Personal information
- Full name: David Lang Snodgrass
- Born: 21 November 1958 (age 67) Glasgow, Lanarkshire, Scotland
- Batting: Right-handed
- Bowling: Right-arm medium

Domestic team information
- 1982–1989: Scotland

Career statistics
| Competition | First-class | List A |
| Matches | 5 | 16 |
| Runs scored | 91 | 130 |
| Batting average | 15.16 | 10.00 |
| 100s/50s | –/– | –/– |
| Top score | 49 | 28 |
| Balls bowled | 360 | 300 |
| Wickets | 5 | 7 |
| Bowling average | 27.80 | 32.42 |
| 5 wickets in innings | – | – |
| 10 wickets in match | – | – |
| Best bowling | 2/26 | 3/44 |
| Catches/stumpings | 6/– | 5/– |
- Source: Cricinfo, 15 June 2022

= David Snodgrass =

Scottish cricketer

David Lang Snodgrass (born 21 November 1958) is a Scottish former cricketer.

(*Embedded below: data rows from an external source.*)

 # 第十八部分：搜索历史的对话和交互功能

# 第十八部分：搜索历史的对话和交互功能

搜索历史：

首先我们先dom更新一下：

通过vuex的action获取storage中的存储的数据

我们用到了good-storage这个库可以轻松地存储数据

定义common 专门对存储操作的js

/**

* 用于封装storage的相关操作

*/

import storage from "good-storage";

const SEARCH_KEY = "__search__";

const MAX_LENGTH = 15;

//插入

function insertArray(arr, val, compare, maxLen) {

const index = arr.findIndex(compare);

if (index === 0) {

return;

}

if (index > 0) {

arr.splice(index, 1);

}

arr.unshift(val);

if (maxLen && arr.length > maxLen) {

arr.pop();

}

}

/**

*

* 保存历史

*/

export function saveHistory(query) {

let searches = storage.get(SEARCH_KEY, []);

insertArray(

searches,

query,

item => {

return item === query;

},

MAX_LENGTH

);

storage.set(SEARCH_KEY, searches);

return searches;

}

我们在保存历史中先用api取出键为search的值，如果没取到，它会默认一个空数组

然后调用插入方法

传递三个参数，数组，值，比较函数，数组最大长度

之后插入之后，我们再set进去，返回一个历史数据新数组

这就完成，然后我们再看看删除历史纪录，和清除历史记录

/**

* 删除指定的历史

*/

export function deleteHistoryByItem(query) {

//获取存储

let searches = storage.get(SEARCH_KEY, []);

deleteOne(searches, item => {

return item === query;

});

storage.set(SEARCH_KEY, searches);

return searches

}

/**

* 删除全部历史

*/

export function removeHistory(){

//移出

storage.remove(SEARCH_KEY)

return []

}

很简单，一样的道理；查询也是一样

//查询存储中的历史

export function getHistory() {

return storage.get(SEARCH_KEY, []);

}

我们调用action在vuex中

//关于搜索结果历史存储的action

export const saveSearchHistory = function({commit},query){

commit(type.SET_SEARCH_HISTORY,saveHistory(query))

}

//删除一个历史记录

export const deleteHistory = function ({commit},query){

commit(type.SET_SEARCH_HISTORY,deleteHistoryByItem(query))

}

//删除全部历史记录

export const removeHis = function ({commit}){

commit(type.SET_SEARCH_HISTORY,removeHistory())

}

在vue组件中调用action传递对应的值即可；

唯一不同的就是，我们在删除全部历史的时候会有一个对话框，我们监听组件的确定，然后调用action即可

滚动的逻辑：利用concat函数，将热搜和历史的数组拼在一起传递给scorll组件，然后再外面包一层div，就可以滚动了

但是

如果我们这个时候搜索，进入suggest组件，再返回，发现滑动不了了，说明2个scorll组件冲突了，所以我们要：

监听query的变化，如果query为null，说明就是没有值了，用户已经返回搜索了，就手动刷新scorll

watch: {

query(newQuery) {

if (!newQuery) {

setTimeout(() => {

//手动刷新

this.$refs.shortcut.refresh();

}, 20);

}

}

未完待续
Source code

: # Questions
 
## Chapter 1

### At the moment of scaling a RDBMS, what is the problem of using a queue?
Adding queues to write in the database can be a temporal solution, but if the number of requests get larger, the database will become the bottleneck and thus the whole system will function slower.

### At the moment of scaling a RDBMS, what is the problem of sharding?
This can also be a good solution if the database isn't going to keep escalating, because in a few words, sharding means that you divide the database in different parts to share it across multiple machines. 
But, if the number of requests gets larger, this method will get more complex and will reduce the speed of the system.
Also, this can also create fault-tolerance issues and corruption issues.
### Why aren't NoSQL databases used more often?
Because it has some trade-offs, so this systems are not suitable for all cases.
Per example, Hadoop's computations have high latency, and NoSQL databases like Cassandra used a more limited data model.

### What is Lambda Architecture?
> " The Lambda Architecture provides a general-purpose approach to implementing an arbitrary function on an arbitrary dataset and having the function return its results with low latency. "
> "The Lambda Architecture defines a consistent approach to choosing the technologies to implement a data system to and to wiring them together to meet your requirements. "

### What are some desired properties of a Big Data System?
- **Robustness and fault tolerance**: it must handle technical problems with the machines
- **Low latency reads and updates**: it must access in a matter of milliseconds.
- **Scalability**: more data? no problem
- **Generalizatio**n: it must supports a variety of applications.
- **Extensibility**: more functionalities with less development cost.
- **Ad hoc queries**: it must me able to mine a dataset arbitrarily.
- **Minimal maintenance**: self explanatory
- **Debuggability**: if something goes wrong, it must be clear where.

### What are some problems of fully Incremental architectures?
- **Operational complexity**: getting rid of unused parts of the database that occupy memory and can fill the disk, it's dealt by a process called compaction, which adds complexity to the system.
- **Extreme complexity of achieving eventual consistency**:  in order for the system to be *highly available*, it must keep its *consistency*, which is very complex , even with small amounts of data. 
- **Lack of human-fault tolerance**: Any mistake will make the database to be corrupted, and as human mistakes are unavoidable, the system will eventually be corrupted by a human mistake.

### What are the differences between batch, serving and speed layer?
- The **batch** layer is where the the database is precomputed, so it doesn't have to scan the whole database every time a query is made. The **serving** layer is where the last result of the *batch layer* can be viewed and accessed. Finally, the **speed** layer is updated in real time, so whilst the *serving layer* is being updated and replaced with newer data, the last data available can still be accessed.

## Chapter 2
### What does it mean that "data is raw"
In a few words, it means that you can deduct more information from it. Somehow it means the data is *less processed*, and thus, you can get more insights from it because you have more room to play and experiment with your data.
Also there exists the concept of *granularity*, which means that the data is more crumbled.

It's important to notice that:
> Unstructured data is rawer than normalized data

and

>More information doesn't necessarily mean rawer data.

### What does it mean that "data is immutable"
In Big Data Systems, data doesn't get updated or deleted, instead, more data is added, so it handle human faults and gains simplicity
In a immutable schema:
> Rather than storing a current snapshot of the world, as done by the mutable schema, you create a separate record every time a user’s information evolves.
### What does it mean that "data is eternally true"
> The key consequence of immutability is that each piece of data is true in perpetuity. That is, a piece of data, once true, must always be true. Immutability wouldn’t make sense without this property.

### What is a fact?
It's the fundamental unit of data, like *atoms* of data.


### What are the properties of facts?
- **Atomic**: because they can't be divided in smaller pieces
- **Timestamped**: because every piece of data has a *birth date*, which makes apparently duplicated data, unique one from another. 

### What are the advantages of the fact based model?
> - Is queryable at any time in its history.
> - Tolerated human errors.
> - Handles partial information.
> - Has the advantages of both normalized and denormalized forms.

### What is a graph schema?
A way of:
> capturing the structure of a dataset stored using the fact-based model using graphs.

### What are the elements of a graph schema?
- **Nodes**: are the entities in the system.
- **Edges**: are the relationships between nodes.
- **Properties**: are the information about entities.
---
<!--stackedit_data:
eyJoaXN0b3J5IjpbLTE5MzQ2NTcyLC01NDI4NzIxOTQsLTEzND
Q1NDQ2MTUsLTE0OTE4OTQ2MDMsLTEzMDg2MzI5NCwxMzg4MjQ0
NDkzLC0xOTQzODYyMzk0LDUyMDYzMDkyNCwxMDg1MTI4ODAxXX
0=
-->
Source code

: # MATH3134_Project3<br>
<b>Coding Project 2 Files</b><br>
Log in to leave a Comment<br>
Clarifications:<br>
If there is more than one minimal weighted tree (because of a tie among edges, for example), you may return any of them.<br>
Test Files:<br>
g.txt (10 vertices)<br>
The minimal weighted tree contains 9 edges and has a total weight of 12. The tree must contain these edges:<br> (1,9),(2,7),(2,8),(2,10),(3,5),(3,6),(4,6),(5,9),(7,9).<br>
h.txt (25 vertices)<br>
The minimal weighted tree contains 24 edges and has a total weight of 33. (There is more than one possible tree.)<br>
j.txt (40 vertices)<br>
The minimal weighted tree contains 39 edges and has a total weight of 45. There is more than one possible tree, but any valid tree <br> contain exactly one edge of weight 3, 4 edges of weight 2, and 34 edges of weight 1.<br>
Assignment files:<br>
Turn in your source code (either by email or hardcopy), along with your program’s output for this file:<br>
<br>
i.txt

Snodgrass was born at Glasgow in November 1958. He was educated at Hyndland Secondary School, before attending Glasgow College of Technology. A club cricketer for the West of Scotland Cricket Club, he made his debut for Scotland in a List A one-day match against English county opponents Lancashire in the 1982 Benson & Hedges Cup. Later that season he made his first-class debut against Ireland at Edinburgh; he played first-class cricket for Scotland until 1989, making five appearances all against Ireland. In one-day cricket, he played until 1989, making 16 appearances in the Benson & Hedges Cup and the NatWest Trophy. In his five first-class matches, he scored 91 runs with a highest score of 49, while with his medium pace bowling he took 5 wickets at an average of 27.80. In one-day cricket he scored 130 runs with a highest score of 28, while with the ball he took 7 wickets at an average of 32.42, with best figures of 3 for 44. Outside of cricket, he worked in the IT industry.